--- Your instructions ---
Could you print all of the data below again, exactly?

***** Records provided *****

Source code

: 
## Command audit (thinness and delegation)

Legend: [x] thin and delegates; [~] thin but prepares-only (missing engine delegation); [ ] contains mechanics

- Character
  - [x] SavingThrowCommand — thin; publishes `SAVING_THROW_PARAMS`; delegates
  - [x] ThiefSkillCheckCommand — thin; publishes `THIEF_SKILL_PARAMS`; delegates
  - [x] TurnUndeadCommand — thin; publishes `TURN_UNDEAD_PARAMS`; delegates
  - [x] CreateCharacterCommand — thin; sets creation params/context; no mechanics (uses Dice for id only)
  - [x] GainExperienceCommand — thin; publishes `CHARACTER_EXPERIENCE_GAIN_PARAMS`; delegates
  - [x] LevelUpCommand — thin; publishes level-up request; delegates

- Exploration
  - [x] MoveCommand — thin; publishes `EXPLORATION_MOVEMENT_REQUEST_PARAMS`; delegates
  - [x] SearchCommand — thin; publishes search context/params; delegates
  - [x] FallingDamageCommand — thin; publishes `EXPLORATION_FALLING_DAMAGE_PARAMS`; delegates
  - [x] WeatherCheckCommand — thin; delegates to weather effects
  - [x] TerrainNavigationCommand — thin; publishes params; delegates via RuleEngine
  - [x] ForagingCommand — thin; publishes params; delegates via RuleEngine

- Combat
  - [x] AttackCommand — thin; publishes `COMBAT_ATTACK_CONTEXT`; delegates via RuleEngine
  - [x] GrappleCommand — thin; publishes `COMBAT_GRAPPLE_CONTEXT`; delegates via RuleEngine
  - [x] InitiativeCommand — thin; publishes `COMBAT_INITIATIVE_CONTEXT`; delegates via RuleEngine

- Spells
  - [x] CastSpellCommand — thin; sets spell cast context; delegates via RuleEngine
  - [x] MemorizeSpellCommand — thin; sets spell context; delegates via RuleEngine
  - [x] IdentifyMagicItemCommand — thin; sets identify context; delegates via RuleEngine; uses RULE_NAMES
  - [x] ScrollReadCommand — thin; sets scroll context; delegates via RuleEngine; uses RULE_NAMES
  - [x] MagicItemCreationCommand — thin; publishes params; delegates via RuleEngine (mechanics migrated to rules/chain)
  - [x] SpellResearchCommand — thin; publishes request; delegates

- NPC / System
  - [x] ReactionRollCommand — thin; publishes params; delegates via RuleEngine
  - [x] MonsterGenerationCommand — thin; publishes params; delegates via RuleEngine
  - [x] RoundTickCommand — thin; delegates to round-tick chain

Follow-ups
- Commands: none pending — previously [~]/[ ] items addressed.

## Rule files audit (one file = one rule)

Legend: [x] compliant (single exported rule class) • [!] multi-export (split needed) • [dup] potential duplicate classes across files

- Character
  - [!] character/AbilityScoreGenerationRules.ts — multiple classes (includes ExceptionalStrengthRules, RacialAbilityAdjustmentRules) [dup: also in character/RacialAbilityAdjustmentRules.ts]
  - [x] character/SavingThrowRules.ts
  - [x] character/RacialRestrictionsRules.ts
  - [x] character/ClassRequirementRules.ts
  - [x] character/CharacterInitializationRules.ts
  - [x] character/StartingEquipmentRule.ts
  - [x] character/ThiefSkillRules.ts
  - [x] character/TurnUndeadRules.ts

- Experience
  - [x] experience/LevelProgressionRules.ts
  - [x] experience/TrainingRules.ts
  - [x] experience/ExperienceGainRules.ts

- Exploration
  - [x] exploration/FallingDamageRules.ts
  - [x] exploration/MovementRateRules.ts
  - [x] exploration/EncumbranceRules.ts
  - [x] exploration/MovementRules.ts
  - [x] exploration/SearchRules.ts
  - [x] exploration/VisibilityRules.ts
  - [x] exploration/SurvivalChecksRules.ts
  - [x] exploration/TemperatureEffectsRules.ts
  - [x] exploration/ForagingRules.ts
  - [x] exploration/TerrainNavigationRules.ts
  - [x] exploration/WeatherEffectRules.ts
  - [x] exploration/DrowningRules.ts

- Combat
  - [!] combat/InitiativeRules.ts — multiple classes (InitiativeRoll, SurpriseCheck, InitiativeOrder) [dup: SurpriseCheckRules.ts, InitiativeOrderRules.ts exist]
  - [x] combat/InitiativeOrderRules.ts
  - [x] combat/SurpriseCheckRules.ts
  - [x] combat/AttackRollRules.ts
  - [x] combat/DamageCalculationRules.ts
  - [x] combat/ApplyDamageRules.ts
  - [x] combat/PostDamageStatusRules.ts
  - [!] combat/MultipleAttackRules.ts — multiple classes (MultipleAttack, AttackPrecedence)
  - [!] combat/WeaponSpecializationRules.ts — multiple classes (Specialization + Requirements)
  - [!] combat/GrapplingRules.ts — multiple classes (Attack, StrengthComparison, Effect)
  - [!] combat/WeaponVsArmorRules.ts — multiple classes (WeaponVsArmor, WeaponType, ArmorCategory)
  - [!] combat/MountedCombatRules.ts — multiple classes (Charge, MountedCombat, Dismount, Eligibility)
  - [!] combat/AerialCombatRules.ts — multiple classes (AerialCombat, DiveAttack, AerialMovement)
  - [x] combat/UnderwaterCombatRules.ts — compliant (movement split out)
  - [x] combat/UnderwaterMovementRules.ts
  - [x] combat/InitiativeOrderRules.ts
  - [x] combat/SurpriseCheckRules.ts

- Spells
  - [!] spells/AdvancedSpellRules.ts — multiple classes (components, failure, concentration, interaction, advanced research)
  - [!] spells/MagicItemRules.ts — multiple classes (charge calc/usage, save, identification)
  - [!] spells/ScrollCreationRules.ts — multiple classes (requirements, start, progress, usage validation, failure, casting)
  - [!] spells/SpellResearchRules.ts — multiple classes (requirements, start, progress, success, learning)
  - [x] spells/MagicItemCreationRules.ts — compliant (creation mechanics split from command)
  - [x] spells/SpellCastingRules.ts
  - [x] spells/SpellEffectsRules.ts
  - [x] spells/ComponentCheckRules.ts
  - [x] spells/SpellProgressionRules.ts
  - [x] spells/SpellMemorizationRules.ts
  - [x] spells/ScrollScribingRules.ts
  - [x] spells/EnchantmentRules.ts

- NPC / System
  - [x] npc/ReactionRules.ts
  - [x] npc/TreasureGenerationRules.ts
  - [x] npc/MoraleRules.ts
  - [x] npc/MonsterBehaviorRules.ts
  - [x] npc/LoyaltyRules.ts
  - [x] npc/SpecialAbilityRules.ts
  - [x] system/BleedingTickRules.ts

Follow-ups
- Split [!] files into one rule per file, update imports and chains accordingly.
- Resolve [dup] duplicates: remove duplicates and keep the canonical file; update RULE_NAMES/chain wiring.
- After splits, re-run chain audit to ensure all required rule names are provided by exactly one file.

*****

--- Response ---
Source code

: 
## Command audit (thinness and delegation)

Legend: [x] thin and delegates; [~] thin but prepares-only (missing engine delegation); [ ] contains mechanics

- Character
  - [x] SavingThrowCommand — thin; publishes `SAVING_THROW_PARAMS`; delegates
  - [x] ThiefSkillCheckCommand — thin; publishes `THIEF_SKILL_PARAMS`; delegates
  - [x] TurnUndeadCommand — thin; publishes `TURN_UNDEAD_PARAMS`; delegates
  - [x] CreateCharacterCommand — thin; sets creation params/context; no mechanics (uses Dice for id only)
  - [x] GainExperienceCommand — thin; publishes `CHARACTER_EXPERIENCE_GAIN_PARAMS`; delegates
  - [x] LevelUpCommand — thin; publishes level-up request; delegates

- Exploration
  - [x] MoveCommand — thin; publishes `EXPLORATION_MOVEMENT_REQUEST_PARAMS`; delegates
  - [x] SearchCommand — thin; publishes search context/params; delegates
  - [x] FallingDamageCommand — thin; publishes `EXPLORATION_FALLING_DAMAGE_PARAMS`; delegates
  - [x] WeatherCheckCommand — thin; delegates to weather effects
  - [x] TerrainNavigationCommand — thin; publishes params; delegates via RuleEngine
  - [x] ForagingCommand — thin; publishes params; delegates via RuleEngine

- Combat
  - [x] AttackCommand — thin; publishes `COMBAT_ATTACK_CONTEXT`; delegates via RuleEngine
  - [x] GrappleCommand — thin; publishes `COMBAT_GRAPPLE_CONTEXT`; delegates via RuleEngine
  - [x] InitiativeCommand — thin; publishes `COMBAT_INITIATIVE_CONTEXT`; delegates via RuleEngine

- Spells
  - [x] CastSpellCommand — thin; sets spell cast context; delegates via RuleEngine
  - [x] MemorizeSpellCommand — thin; sets spell context; delegates via RuleEngine
  - [x] IdentifyMagicItemCommand — thin; sets identify context; delegates via RuleEngine; uses RULE_NAMES
  - [x] ScrollReadCommand — thin; sets scroll context; delegates via RuleEngine; uses RULE_NAMES
  - [x] MagicItemCreationCommand — thin; publishes params; delegates via RuleEngine (mechanics migrated to rules/chain)
  - [x] SpellResearchCommand — thin; publishes request; delegates

- NPC / System
  - [x] ReactionRollCommand — thin; publishes params; delegates via RuleEngine
  - [x] MonsterGenerationCommand — thin; publishes params; delegates via RuleEngine
  - [x] RoundTickCommand — thin; delegates to round-tick chain

Follow-ups
- Commands: none pending — previously [~]/[ ] items addressed.

## Rule files audit (one file = one rule)

Legend: [x] compliant (single exported rule class) • [!] multi-export (split needed) • [dup] potential duplicate classes across files

- Character
  - [!] character/AbilityScoreGenerationRules.ts — multiple classes (includes ExceptionalStrengthRules, RacialAbilityAdjustmentRules) [dup: also in character/RacialAbilityAdjustmentRules.ts]
  - [x] character/SavingThrowRules.ts
  - [x] character/RacialRestrictionsRules.ts
  - [x] character/ClassRequirementRules.ts
  - [x] character/CharacterInitializationRules.ts
  - [x] character/StartingEquipmentRule.ts
  - [x] character/ThiefSkillRules.ts
  - [x] character/TurnUndeadRules.ts

- Experience
  - [x] experience/LevelProgressionRules.ts
  - [x] experience/TrainingRules.ts
  - [x] experience/ExperienceGainRules.ts

- Exploration
  - [x] exploration/FallingDamageRules.ts
  - [x] exploration/MovementRateRules.ts
  - [x] exploration/EncumbranceRules.ts
  - [x] exploration/MovementRules.ts
  - [x] exploration/SearchRules.ts
  - [x] exploration/VisibilityRules.ts
  - [x] exploration/SurvivalChecksRules.ts
  - [x] exploration/TemperatureEffectsRules.ts
  - [x] exploration/ForagingRules.ts
  - [x] exploration/TerrainNavigationRules.ts
  - [x] exploration/WeatherEffectRules.ts
  - [x] exploration/DrowningRules.ts

- Combat
  - [!] combat/InitiativeRules.ts — multiple classes (InitiativeRoll, SurpriseCheck, InitiativeOrder) [dup: SurpriseCheckRules.ts, InitiativeOrderRules.ts exist]
  - [x] combat/InitiativeOrderRules.ts
  - [x] combat/SurpriseCheckRules.ts
  - [x] combat/AttackRollRules.ts
  - [x] combat/DamageCalculationRules.ts
  - [x] combat/ApplyDamageRules.ts
  - [x] combat/PostDamageStatusRules.ts
  - [!] combat/MultipleAttackRules.ts — multiple classes (MultipleAttack, AttackPrecedence)
  - [!] combat/WeaponSpecializationRules.ts — multiple classes (Specialization + Requirements)
  - [!] combat/GrapplingRules.ts — multiple classes (Attack, StrengthComparison, Effect)
  - [!] combat/WeaponVsArmorRules.ts — multiple classes (WeaponVsArmor, WeaponType, ArmorCategory)
  - [!] combat/MountedCombatRules.ts — multiple classes (Charge, MountedCombat, Dismount, Eligibility)
  - [!] combat/AerialCombatRules.ts — multiple classes (AerialCombat, DiveAttack, AerialMovement)
  - [x] combat/UnderwaterCombatRules.ts — compliant (movement split out)
  - [x] combat/UnderwaterMovementRules.ts
  - [x] combat/InitiativeOrderRules.ts
  - [x] combat/SurpriseCheckRules.ts

- Spells
  - [!] spells/AdvancedSpellRules.ts — multiple classes (components, failure, concentration, interaction, advanced research)
  - [!] spells/MagicItemRules.ts — multiple classes (charge calc/usage, save, identification)
  - [!] spells/ScrollCreationRules.ts — multiple classes (requirements, start, progress, usage validation, failure, casting)
  - [!] spells/SpellResearchRules.ts — multiple classes (requirements, start, progress, success, learning)
  - [x] spells/MagicItemCreationRules.ts — compliant (creation mechanics split from command)
  - [x] spells/SpellCastingRules.ts
  - [x] spells/SpellEffectsRules.ts
  - [x] spells/ComponentCheckRules.ts
  - [x] spells/SpellProgressionRules.ts
  - [x] spells/SpellMemorizationRules.ts
  - [x] spells/ScrollScribingRules.ts
  - [x] spells/EnchantmentRules.ts

- NPC / System
  - [x] npc/ReactionRules.ts
  - [x] npc/TreasureGenerationRules.ts
  - [x] npc/MoraleRules.ts
  - [x] npc/MonsterBehaviorRules.ts
  - [x] npc/LoyaltyRules.ts
  - [x] npc/SpecialAbilityRules.ts
  - [x] system/BleedingTickRules.ts

Follow-ups
- Split [!] files into one rule per file, update imports and chains accordingly.
- Resolve [dup] duplicates: remove duplicates and keep the canonical file; update RULE_NAMES/chain wiring.
- After splits, re-run chain audit to ensure all required rule names are provided by exactly one file.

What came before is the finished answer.